▸ Work to be completed:
Check each line of the data for "nbsp" and select those that have it.

▸ Supplied data:
-.-.-
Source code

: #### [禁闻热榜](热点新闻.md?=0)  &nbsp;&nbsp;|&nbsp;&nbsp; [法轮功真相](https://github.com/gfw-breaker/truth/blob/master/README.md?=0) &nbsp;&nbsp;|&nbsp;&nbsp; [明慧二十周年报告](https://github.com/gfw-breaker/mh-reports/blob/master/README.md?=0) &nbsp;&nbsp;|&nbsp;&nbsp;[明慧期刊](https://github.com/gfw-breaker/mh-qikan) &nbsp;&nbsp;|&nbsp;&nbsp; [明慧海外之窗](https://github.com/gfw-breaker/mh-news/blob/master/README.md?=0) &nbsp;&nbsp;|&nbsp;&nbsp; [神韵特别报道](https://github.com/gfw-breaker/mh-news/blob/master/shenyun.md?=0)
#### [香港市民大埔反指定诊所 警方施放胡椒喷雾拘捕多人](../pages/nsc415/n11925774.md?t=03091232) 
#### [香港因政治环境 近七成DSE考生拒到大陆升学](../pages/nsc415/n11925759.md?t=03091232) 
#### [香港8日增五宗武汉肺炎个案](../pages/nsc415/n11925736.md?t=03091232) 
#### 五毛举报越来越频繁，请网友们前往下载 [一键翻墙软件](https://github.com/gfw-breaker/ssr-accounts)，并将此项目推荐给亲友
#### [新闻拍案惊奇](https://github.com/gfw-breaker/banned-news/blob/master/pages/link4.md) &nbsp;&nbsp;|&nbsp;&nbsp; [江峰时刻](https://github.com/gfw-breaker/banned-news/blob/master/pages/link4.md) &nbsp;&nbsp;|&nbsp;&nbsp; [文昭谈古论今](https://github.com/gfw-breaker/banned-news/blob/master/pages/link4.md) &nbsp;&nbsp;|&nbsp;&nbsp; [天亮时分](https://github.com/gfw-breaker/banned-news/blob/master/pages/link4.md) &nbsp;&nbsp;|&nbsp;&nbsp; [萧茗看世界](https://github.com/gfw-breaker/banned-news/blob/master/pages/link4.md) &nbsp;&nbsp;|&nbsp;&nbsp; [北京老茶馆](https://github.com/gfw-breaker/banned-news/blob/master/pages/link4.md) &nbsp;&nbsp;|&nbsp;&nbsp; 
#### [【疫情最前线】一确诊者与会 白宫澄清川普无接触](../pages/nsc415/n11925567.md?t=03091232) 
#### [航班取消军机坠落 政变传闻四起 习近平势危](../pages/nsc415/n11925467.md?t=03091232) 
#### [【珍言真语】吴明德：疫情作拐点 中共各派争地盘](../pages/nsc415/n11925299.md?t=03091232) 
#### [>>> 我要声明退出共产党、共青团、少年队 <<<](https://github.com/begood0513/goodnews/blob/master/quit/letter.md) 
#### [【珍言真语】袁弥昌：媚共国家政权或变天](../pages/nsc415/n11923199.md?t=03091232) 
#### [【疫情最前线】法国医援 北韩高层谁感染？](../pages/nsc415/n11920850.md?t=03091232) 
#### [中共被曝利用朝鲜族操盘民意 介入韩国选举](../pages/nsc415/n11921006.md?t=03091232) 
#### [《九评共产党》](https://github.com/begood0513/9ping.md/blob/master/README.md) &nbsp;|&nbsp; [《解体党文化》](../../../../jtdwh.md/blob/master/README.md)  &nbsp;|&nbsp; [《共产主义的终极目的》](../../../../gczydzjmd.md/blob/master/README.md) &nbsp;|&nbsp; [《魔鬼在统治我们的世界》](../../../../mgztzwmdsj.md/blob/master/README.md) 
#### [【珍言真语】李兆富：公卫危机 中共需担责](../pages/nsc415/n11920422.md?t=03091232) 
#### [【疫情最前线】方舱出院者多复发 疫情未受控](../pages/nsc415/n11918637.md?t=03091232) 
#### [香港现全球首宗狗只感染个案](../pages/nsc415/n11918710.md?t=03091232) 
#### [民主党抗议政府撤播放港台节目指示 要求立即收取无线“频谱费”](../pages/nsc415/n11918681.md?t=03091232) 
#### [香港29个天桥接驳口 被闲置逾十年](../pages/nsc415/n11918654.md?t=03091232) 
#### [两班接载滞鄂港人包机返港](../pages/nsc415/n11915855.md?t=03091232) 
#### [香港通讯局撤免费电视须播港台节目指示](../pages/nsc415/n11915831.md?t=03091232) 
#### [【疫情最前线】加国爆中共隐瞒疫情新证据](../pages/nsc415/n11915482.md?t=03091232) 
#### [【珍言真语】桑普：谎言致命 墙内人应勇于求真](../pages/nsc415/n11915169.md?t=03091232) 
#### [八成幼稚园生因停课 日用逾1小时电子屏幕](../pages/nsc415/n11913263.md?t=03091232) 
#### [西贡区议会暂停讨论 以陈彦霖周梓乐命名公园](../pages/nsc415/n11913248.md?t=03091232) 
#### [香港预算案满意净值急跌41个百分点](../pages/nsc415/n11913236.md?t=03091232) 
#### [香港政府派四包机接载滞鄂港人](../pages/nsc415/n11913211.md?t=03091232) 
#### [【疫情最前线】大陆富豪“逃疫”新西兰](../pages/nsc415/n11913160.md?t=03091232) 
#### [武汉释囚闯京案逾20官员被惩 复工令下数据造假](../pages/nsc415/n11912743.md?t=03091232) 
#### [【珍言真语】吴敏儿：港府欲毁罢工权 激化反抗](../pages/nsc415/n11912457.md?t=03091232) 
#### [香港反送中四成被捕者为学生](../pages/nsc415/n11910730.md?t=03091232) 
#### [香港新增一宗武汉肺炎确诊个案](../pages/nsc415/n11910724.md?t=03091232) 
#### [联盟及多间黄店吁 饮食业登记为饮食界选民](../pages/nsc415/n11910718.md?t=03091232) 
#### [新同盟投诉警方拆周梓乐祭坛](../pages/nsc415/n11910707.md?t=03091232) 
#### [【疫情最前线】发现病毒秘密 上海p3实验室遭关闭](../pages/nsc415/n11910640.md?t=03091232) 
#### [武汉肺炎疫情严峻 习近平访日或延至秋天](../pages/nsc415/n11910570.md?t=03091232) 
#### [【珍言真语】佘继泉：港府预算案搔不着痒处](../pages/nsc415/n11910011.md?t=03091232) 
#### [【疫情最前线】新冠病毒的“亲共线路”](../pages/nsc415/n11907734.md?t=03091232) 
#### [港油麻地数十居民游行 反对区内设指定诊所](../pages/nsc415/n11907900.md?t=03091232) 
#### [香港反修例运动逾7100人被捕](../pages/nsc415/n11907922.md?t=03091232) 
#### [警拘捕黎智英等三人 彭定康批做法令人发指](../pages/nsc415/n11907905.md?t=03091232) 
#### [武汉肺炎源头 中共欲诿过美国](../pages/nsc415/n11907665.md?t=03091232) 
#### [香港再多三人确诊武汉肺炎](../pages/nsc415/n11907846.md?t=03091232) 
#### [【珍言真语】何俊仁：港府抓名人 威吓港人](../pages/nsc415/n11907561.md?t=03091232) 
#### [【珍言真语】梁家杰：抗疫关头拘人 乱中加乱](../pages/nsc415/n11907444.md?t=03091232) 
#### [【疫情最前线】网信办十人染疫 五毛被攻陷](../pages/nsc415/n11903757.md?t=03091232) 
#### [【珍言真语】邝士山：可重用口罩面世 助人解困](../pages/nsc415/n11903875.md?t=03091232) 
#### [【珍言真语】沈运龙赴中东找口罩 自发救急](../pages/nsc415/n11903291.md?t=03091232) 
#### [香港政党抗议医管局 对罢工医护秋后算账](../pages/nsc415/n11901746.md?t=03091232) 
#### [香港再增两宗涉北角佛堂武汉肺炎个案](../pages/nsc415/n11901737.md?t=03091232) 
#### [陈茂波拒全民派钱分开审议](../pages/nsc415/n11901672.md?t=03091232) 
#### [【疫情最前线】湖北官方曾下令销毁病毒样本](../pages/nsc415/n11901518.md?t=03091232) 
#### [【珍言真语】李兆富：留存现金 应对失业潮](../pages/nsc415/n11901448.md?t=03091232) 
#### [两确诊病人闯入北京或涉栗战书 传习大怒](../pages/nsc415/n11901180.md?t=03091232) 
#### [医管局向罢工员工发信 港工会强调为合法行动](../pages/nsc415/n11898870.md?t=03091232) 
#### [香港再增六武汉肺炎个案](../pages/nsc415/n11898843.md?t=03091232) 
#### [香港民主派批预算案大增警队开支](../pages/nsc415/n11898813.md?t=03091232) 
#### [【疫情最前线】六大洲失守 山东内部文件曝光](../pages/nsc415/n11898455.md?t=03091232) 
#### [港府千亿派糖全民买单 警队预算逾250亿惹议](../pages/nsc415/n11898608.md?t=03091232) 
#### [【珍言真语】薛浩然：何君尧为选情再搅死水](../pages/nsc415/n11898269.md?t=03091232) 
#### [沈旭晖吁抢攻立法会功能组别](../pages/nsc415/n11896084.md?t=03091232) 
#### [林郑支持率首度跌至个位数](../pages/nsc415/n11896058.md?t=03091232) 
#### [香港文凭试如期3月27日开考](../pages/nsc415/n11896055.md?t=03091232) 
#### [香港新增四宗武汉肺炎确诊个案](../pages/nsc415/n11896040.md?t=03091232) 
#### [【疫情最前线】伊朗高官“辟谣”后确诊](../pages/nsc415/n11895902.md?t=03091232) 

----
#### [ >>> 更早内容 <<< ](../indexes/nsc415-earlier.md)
-.-.-
▸ Exercise output:
: #### [禁闻热榜](热点新闻.md?=0)  &nbsp;&nbsp;|&nbsp;&nbsp; [法轮功真相](https://github.com/gfw-breaker/truth/blob/master/README.md?=0) &nbsp;&nbsp;|&nbsp;&nbsp; [明慧二十周年报告](https://github.com/gfw-breaker/mh-reports/blob/master/README.md?=0) &nbsp;&nbsp;|&nbsp;&nbsp;[明慧期刊](https://github.com/gfw-breaker/mh-qikan) &nbsp;&nbsp;|&nbsp;&nbsp; [明慧海外之窗](https://github.com/gfw-breaker/mh-news/blob/master/README.md?=0) &nbsp;&nbsp;|&nbsp;&nbsp; [神韵特别报道](https://github.com/gfw-breaker/mh-news/blob/master/shenyun.md?=0)
#### [新闻拍案惊奇](https://github.com/gfw-breaker/banned-news/blob/master/pages/link4.md) &nbsp;&nbsp;|&nbsp;&nbsp; [江峰时刻](https://github.com/gfw-breaker/banned-news/blob/master/pages/link4.md) &nbsp;&nbsp;|&nbsp;&nbsp; [文昭谈古论今](https://github.com/gfw-breaker/banned-news/blob/master/pages/link4.md) &nbsp;&nbsp;|&nbsp;&nbsp; [天亮时分](https://github.com/gfw-breaker/banned-news/blob/master/pages/link4.md) &nbsp;&nbsp;|&nbsp;&nbsp; [萧茗看世界](https://github.com/gfw-breaker/banned-news/blob/master/pages/link4.md) &nbsp;&nbsp;|&nbsp;&nbsp; [北京老茶馆](https://github.com/gfw-breaker/banned-news/blob/master/pages/link4.md) &nbsp;&nbsp;|&nbsp;&nbsp; 
#### [《九评共产党》](https://github.com/begood0513/9ping.md/blob/master/README.md) &nbsp;|&nbsp; [《解体党文化》](../../../../jtdwh.md/blob/master/README.md)  &nbsp;|&nbsp; [《共产主义的终极目的》](../../../../gczydzjmd.md/blob/master/README.md) &nbsp;|&nbsp; [《魔鬼在统治我们的世界》](../../../../mgztzwmdsj.md/blob/master/README.md) 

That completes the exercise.